__WHAT THE TASK REQUIRES__: The full set of entries below needs to be written out exactly.

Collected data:
++++++++

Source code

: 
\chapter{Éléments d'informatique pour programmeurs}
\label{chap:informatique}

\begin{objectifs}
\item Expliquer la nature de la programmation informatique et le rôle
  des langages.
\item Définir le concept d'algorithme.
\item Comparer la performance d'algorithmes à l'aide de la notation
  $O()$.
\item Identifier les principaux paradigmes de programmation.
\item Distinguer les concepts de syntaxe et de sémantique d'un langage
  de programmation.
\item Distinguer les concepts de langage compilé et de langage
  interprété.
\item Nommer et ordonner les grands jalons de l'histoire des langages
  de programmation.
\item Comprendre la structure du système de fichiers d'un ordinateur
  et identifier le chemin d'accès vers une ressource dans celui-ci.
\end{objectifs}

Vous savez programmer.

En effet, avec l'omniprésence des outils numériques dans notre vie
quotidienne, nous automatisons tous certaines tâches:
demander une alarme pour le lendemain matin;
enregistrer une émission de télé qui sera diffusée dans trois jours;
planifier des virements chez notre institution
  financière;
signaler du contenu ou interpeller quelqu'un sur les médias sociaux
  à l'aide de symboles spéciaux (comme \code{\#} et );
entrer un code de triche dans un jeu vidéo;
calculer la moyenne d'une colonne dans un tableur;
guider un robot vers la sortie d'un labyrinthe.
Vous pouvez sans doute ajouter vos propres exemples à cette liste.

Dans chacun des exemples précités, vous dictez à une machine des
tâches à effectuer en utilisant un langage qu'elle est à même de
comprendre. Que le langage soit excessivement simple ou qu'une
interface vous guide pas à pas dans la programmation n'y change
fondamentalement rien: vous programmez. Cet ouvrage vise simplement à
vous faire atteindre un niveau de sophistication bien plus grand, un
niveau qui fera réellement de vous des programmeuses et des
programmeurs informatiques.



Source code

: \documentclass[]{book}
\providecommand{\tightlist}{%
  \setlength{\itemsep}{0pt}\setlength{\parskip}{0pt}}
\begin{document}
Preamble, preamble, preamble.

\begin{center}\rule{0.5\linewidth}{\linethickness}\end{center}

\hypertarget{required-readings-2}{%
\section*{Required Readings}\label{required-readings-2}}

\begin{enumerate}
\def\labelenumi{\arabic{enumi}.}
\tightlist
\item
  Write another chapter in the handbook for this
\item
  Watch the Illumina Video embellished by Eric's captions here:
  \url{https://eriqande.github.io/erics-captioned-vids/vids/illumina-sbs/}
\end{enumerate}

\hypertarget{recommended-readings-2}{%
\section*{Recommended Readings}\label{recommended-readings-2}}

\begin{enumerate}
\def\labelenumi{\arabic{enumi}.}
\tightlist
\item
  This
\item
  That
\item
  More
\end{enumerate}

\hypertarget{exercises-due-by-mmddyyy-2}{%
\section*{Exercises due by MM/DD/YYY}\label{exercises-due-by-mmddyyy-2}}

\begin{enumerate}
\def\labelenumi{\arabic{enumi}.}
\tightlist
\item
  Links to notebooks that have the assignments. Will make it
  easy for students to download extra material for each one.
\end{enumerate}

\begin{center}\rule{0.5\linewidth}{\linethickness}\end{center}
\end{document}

++++++++

__SOLVED EXERCISE__:
Source code

: 
\chapter{Éléments d'informatique pour programmeurs}
\label{chap:informatique}

\begin{objectifs}
\item Expliquer la nature de la programmation informatique et le rôle
  des langages.
\item Définir le concept d'algorithme.
\item Comparer la performance d'algorithmes à l'aide de la notation
  $O()$.
\item Identifier les principaux paradigmes de programmation.
\item Distinguer les concepts de syntaxe et de sémantique d'un langage
  de programmation.
\item Distinguer les concepts de langage compilé et de langage
  interprété.
\item Nommer et ordonner les grands jalons de l'histoire des langages
  de programmation.
\item Comprendre la structure du système de fichiers d'un ordinateur
  et identifier le chemin d'accès vers une ressource dans celui-ci.
\end{objectifs}

Vous savez programmer.

En effet, avec l'omniprésence des outils numériques dans notre vie
quotidienne, nous automatisons tous certaines tâches:
demander une alarme pour le lendemain matin;
enregistrer une émission de télé qui sera diffusée dans trois jours;
planifier des virements chez notre institution
  financière;
signaler du contenu ou interpeller quelqu'un sur les médias sociaux
  à l'aide de symboles spéciaux (comme \code{\#} et );
entrer un code de triche dans un jeu vidéo;
calculer la moyenne d'une colonne dans un tableur;
guider un robot vers la sortie d'un labyrinthe.
Vous pouvez sans doute ajouter vos propres exemples à cette liste.

Dans chacun des exemples précités, vous dictez à une machine des
tâches à effectuer en utilisant un langage qu'elle est à même de
comprendre. Que le langage soit excessivement simple ou qu'une
interface vous guide pas à pas dans la programmation n'y change
fondamentalement rien: vous programmez. Cet ouvrage vise simplement à
vous faire atteindre un niveau de sophistication bien plus grand, un
niveau qui fera réellement de vous des programmeuses et des
programmeurs informatiques.



Source code

: \documentclass[]{book}
\providecommand{\tightlist}{%
  \setlength{\itemsep}{0pt}\setlength{\parskip}{0pt}}
\begin{document}
Preamble, preamble, preamble.

\begin{center}\rule{0.5\linewidth}{\linethickness}\end{center}

\hypertarget{required-readings-2}{%
\section*{Required Readings}\label{required-readings-2}}

\begin{enumerate}
\def\labelenumi{\arabic{enumi}.}
\tightlist
\item
  Write another chapter in the handbook for this
\item
  Watch the Illumina Video embellished by Eric's captions here:
  \url{https://eriqande.github.io/erics-captioned-vids/vids/illumina-sbs/}
\end{enumerate}

\hypertarget{recommended-readings-2}{%
\section*{Recommended Readings}\label{recommended-readings-2}}

\begin{enumerate}
\def\labelenumi{\arabic{enumi}.}
\tightlist
\item
  This
\item
  That
\item
  More
\end{enumerate}

\hypertarget{exercises-due-by-mmddyyy-2}{%
\section*{Exercises due by MM/DD/YYY}\label{exercises-due-by-mmddyyy-2}}

\begin{enumerate}
\def\labelenumi{\arabic{enumi}.}
\tightlist
\item
  Links to notebooks that have the assignments. Will make it
  easy for students to download extra material for each one.
\end{enumerate}

\begin{center}\rule{0.5\linewidth}{\linethickness}\end{center}
\end{document}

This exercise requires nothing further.